To be fair, there is some good stuff in there too, including a sprint triathlon training plan for beginners, an article on vegetarianism that does not promote weight loss, a list of top trail running destinations that includes Michigan’s Upper Peninsula (woo hoo!), and a heart-rate-based training plan that I actually want to study further… it looks similar to the low-heart-rate plans I am aware of, but with some additional interesting information. But on the whole I was disappointed. I’ll keep reading the new issues as they come in, of course, but I can’t in good conscience renew my subscription if there is going to be this much weight-loss dreck.

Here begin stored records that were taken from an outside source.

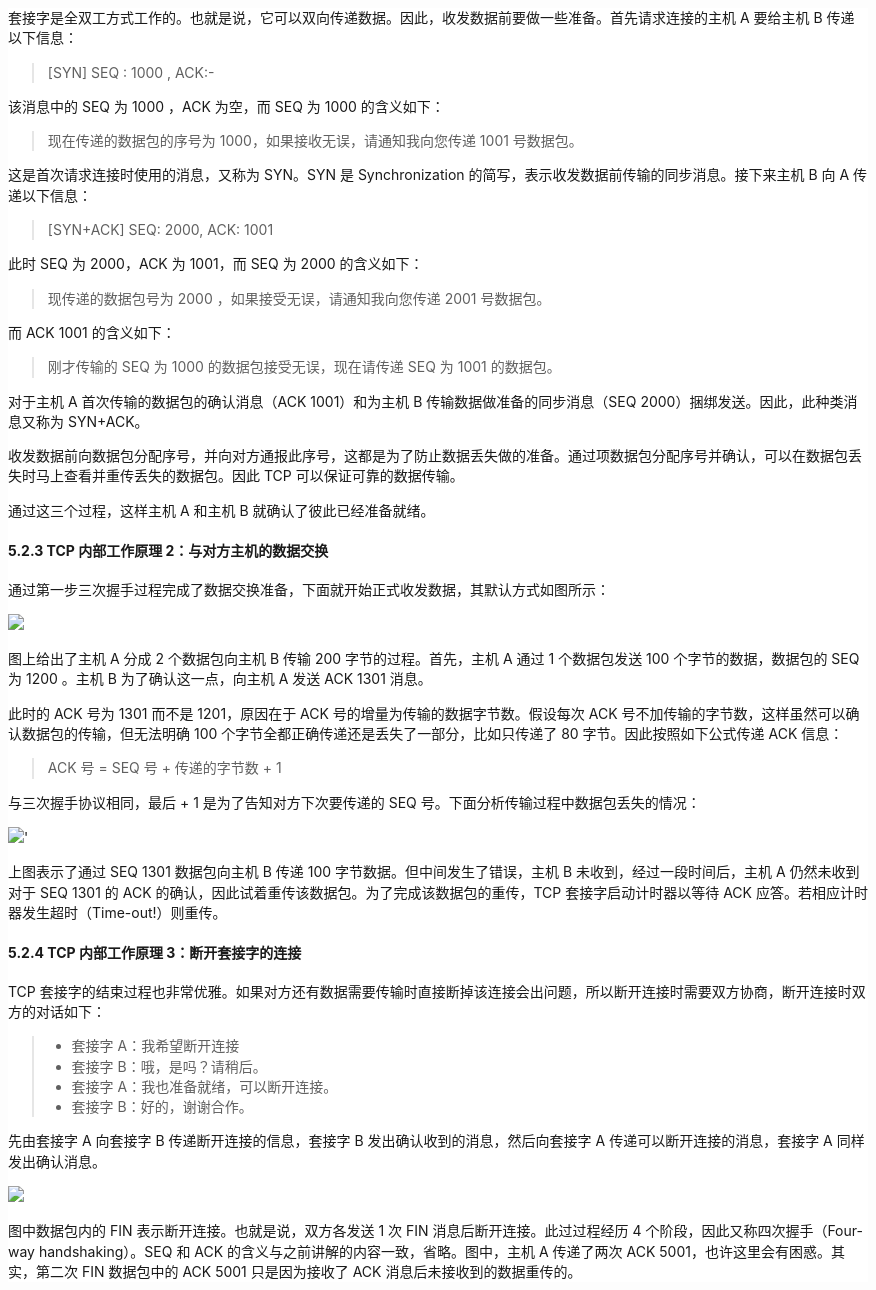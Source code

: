 套接字是全双工方式工作的。也就是说，它可以双向传递数据。因此，收发数据前要做一些准备。首先请求连接的主机 A 要给主机 B 传递以下信息：

> [SYN] SEQ : 1000 , ACK:-

该消息中的 SEQ 为 1000 ，ACK 为空，而 SEQ 为 1000 的含义如下：

> 现在传递的数据包的序号为 1000，如果接收无误，请通知我向您传递 1001 号数据包。

这是首次请求连接时使用的消息，又称为 SYN。SYN 是 Synchronization 的简写，表示收发数据前传输的同步消息。接下来主机 B 向 A 传递以下信息：

> [SYN+ACK] SEQ: 2000, ACK: 1001

此时 SEQ 为 2000，ACK 为 1001，而 SEQ 为 2000 的含义如下：

> 现传递的数据包号为 2000 ，如果接受无误，请通知我向您传递 2001 号数据包。

而 ACK 1001 的含义如下：

> 刚才传输的 SEQ 为 1000 的数据包接受无误，现在请传递 SEQ 为 1001 的数据包。

对于主机 A 首次传输的数据包的确认消息（ACK 1001）和为主机 B 传输数据做准备的同步消息（SEQ 2000）捆绑发送。因此，此种类消息又称为 SYN+ACK。

收发数据前向数据包分配序号，并向对方通报此序号，这都是为了防止数据丢失做的准备。通过项数据包分配序号并确认，可以在数据包丢失时马上查看并重传丢失的数据包。因此 TCP 可以保证可靠的数据传输。

通过这三个过程，这样主机 A 和主机 B 就确认了彼此已经准备就绪。

#### 5.2.3 TCP 内部工作原理 2：与对方主机的数据交换

通过第一步三次握手过程完成了数据交换准备，下面就开始正式收发数据，其默认方式如图所示：

![](https://i.loli.net/2019/01/16/5c3ed1a97ce2b.png)

图上给出了主机 A 分成 2 个数据包向主机 B 传输 200 字节的过程。首先，主机 A 通过 1 个数据包发送 100 个字节的数据，数据包的 SEQ 为 1200 。主机 B 为了确认这一点，向主机 A 发送 ACK 1301 消息。

此时的 ACK 号为 1301 而不是 1201，原因在于 ACK 号的增量为传输的数据字节数。假设每次 ACK 号不加传输的字节数，这样虽然可以确认数据包的传输，但无法明确 100 个字节全都正确传递还是丢失了一部分，比如只传递了 80 字节。因此按照如下公式传递 ACK 信息：

> ACK 号 = SEQ 号 + 传递的字节数 + 1

与三次握手协议相同，最后 + 1 是为了告知对方下次要传递的 SEQ 号。下面分析传输过程中数据包丢失的情况：

![](https://i.loli.net/2019/01/16/5c3ed371187a6.png)'

上图表示了通过 SEQ 1301 数据包向主机 B 传递 100 字节数据。但中间发生了错误，主机 B 未收到，经过一段时间后，主机 A 仍然未收到对于 SEQ 1301 的 ACK 的确认，因此试着重传该数据包。为了完成该数据包的重传，TCP 套接字启动计时器以等待 ACK 应答。若相应计时器发生超时（Time-out!）则重传。

#### 5.2.4 TCP 内部工作原理 3：断开套接字的连接

TCP 套接字的结束过程也非常优雅。如果对方还有数据需要传输时直接断掉该连接会出问题，所以断开连接时需要双方协商，断开连接时双方的对话如下：

> - 套接字 A：我希望断开连接
> - 套接字 B：哦，是吗？请稍后。
> - 套接字 A：我也准备就绪，可以断开连接。
> - 套接字 B：好的，谢谢合作。

先由套接字 A 向套接字 B 传递断开连接的信息，套接字 B 发出确认收到的消息，然后向套接字 A 传递可以断开连接的消息，套接字 A 同样发出确认消息。

![](https://i.loli.net/2019/01/16/5c3ed7503c18c.png)

图中数据包内的 FIN 表示断开连接。也就是说，双方各发送 1 次 FIN 消息后断开连接。此过过程经历 4 个阶段，因此又称四次握手（Four-way handshaking）。SEQ 和 ACK 的含义与之前讲解的内容一致，省略。图中，主机 A 传递了两次 ACK 5001，也许这里会有困惑。其实，第二次 FIN 数据包中的 ACK 5001 只是因为接收了 ACK 消息后未接收到的数据重传的。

The size and somewhat amateurish feel of the magazine tells me that it may not be doing that well anyway, so perhaps I will not have to make that choice. If my beloved Mary Engelbreit’s Home Companion can go under (they filled out my subscription with Martha Stewart Living, which I have no specific issue (ha!) with, but it’s no MEHC) then I guess I won’t shed as much of a tear for Women’s Running should it suffer the same fate.

On that note, time to head out for a run! I have a race in 3 weeks that I am not as prepared for as I’d like to be.